Y por último: ¿no se supone que el Tribunal Supremo (STC 9/2007, de 15 de enero y STC 6/1981, de 16 de marzo) se ha cansado de recordar que la libertad de expresión ampara la crítica a las instituciones por ser este derecho, en el ámbito político, especialmente valioso para una sociedad democrática? ¿Dónde se supone que quedan estas palabras del Constitucional sobre las libertades de expresión e información?: “Cuando operan como instrumento de los derechos de participación política debe reconocérseles si cabe una mayor amplitud que cuando actúan en otros contextos, ya que el bien jurídico fundamental por ellas tutelado, que es también aquí el de la formación de la opinión pública libre, adquiere un relieve muy particular en esta circunstancia, haciéndoles especialmente resistente(s), inmune(s) a las restricciones que es claro que en otro contexto habrían de operar” (STC 136/1999, de 20 de julio)

Las respuestas a estas preguntas quizás pondrían en duda esta resolución y la actuación profesional de quien la ha dictado, y tal crítica también estaría amparada por la libertad de expresión según sentencias del Tribunal Constitucional como la 35/2004, de 8 de marzo. Pero permítanme que, llegados a este punto, dude de la validez de la justisprudencia del “supremo intérprete de la Constitución” en ciertos juzgados de lo Penal de este país. Además, todas las preguntas anteriores son meras cuestiones de técnica jurídica. Precisamente, si algo brilla por su ausencia en la sentencia que condena a Idrissa es la técnica jurídica. La sentencia es política, pura política, es el castigo a alguien en cuyas declaraciones puede entreverse una crítica a la policía por prácticas racistas. Y así lo reconoce la propia sentencia al afirmar lo siguiente sin rubor:

“El mero hecho de que algunos de esos ciudadanos senegaleses hayan podido transmitir quejas al acusado o incluso que el Ayuntamiento abriera esa investigación, no le autorizaba a dar públicamente por ciertas conductas del colectivo policial ilícitas e incluso racistas. Con temeridad, sin cerciorarse de si todas las quejas eran veraces y generalizando a todos los Agentes, transmitió a la opinión pública la imagen de una Policía Local que sistemáticamente persigue a los manteros senegaleses por motivos étnicos”.

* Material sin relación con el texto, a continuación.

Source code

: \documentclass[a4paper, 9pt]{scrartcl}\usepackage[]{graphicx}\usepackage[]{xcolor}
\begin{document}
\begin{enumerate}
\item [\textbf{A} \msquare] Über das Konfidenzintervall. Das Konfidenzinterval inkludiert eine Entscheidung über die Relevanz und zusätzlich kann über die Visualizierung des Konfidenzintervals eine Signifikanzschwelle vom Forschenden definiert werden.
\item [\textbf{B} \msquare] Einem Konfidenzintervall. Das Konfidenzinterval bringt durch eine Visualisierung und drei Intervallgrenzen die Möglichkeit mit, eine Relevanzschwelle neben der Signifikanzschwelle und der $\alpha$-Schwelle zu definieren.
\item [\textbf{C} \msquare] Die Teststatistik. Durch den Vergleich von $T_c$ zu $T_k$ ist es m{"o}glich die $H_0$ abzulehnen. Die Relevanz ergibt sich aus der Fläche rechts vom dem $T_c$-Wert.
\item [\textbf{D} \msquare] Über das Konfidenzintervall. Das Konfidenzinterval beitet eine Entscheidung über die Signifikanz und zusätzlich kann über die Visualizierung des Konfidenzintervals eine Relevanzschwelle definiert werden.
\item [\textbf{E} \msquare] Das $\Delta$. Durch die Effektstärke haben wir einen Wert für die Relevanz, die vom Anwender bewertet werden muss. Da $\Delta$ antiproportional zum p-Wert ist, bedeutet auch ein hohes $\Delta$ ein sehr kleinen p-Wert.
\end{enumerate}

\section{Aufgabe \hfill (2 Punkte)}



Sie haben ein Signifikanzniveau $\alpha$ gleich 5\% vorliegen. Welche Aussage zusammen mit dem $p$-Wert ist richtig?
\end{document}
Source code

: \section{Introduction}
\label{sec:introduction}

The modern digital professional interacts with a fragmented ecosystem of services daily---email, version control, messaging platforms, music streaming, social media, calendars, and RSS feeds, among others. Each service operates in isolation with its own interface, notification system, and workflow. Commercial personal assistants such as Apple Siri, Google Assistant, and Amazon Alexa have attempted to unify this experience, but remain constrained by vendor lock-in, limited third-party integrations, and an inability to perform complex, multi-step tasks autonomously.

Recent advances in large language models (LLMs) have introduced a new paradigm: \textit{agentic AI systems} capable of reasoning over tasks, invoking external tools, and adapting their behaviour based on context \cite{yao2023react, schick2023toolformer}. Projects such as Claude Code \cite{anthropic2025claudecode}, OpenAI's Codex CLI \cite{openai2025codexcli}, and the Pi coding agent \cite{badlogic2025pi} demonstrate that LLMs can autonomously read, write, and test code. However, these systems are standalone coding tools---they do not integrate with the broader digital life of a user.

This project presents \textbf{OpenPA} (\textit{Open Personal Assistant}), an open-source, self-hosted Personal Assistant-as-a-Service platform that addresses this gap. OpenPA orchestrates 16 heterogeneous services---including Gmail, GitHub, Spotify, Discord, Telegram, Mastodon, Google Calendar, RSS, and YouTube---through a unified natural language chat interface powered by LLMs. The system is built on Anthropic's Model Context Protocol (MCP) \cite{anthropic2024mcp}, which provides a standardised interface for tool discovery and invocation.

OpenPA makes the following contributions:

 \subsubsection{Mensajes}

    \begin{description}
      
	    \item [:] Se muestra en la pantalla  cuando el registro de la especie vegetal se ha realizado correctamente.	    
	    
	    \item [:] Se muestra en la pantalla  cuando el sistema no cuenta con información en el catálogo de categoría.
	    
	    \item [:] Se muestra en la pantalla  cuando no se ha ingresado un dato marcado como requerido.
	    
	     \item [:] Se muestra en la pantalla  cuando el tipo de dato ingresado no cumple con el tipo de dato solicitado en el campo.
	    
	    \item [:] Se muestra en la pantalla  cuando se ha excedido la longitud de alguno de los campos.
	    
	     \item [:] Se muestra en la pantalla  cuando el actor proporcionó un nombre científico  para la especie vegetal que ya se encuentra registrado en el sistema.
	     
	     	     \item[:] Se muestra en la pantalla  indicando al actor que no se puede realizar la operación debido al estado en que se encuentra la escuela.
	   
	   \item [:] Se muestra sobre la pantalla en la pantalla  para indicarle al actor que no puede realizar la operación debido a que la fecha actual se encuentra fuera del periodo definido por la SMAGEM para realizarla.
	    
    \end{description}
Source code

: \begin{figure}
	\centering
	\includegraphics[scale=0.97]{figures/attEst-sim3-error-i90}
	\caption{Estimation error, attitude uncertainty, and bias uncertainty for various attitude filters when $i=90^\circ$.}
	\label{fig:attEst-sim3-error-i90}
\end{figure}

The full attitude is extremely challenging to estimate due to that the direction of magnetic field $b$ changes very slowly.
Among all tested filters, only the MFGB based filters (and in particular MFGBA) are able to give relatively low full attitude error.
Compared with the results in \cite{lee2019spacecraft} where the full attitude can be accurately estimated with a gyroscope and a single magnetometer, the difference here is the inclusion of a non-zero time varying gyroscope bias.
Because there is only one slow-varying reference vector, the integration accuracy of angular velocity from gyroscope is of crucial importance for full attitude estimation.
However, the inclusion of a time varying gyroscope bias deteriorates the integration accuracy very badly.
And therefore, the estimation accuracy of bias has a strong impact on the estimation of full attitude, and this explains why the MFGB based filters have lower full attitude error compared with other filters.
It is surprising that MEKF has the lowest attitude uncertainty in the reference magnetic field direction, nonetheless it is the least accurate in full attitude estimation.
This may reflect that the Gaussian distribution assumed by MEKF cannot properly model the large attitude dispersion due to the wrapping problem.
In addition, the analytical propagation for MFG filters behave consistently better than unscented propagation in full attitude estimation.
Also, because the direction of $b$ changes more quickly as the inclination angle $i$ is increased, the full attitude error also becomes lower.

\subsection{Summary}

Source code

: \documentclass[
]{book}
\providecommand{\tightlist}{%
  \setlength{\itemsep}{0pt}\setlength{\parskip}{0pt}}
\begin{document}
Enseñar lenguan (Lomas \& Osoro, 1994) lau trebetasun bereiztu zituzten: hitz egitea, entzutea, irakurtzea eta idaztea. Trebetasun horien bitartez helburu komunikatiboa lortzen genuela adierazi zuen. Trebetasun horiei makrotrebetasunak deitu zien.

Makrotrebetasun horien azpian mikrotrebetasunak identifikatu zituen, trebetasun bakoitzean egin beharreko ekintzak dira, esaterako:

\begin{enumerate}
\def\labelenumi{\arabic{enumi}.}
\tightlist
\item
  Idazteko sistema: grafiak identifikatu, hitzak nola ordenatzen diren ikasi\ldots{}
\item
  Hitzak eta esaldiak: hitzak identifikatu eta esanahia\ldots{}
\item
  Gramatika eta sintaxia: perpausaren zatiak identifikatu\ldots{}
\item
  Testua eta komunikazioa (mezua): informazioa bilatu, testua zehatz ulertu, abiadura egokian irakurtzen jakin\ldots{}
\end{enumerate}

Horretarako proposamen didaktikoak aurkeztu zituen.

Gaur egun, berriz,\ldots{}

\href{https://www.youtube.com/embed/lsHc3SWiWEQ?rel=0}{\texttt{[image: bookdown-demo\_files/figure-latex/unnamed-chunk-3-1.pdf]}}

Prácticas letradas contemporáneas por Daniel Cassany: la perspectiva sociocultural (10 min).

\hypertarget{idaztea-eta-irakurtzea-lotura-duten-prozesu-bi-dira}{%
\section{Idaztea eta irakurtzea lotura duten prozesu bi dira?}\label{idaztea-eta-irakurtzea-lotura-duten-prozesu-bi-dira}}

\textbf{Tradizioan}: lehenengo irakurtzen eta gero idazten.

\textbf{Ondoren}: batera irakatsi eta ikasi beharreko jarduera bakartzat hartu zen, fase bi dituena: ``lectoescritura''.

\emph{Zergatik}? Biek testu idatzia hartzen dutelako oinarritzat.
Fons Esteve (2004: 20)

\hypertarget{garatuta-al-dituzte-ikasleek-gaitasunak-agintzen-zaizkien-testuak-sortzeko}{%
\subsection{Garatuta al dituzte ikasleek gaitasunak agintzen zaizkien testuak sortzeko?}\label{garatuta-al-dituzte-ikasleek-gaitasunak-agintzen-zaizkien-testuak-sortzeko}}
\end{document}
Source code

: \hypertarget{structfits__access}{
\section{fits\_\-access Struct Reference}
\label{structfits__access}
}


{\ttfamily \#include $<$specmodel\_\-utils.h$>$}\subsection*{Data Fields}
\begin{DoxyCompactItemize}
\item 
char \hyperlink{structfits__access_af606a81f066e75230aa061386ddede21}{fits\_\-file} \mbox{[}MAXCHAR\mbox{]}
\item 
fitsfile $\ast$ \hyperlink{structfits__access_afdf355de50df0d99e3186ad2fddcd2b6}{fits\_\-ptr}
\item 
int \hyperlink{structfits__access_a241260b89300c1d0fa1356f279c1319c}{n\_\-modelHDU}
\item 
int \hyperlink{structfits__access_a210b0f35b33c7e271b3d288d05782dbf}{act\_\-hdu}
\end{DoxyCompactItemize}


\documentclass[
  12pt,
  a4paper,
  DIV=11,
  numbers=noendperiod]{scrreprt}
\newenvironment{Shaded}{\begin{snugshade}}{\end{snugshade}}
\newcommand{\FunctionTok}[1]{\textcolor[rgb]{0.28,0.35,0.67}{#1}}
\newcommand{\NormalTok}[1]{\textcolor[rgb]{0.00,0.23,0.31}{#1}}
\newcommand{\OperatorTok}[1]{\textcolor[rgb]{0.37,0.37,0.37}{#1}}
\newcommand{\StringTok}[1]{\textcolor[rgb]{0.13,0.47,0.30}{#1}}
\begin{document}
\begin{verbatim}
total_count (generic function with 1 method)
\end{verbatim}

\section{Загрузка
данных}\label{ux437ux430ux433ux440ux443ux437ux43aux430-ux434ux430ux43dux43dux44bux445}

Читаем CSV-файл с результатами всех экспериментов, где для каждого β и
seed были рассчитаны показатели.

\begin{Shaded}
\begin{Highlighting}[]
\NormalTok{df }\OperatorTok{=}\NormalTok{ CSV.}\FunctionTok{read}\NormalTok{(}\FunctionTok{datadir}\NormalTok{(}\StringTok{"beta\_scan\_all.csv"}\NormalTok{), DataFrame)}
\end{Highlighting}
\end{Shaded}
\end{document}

Esto no es otra cosa que defender la sacralidad de las instituciones del estado definiendo por la vía del castigo lo que puede y no puede ser dicho en público, lo que puede ser discutido y por lo tanto ser pensado. Si, como dice Slavoj Žižek, la esencia de lo político es el poder para definir lo político –léase lo opinable y discutible–, esta sentencia supone una ofensiva política contra toda visión crítica con la actuación de los poderes del Estado. Esta ofensiva es el hecho realmente grave del asunto. Las cuestiones de técnica jurídica son solo víctimas sacrificadas en su nombre. Lo que aquí está en juego no es solo la condena a un sujeto, ni siquiera el (des)conocimiento por parte de un juez del derecho penal que aplica, sino la progresiva construcción, resolución a resolución, de un clima punitivo que desincentive la denuncia e imponga por vía de los hechos un relato acrítico sobre cómo las instituciones ejercen el poder. La construcción, en suma, de una práctica jurídica simétricamente opuesta a los principios que, se supone, la fundamentan.